───── SUPPLIED INFORMATION
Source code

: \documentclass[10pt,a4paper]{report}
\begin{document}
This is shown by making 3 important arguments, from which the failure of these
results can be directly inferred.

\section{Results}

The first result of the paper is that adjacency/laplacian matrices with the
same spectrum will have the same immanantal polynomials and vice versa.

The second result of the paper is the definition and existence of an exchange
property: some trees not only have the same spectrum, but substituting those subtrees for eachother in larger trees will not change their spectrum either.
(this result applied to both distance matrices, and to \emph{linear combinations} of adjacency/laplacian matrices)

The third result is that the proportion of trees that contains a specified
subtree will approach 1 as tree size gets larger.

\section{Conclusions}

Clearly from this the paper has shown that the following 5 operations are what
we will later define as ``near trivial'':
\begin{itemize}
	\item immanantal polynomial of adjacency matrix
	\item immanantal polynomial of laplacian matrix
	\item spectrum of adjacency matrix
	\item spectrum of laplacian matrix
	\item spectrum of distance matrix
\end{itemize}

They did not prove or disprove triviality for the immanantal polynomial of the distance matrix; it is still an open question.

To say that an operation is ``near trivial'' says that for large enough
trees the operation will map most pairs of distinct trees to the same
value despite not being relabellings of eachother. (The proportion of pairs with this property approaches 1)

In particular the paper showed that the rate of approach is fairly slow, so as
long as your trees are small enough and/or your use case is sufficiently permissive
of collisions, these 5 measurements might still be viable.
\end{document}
──────────
→ WHAT YOU WILL DO: Say how many lines of the records contain the word "enough", and give no other output.

→ OUTPUT: 2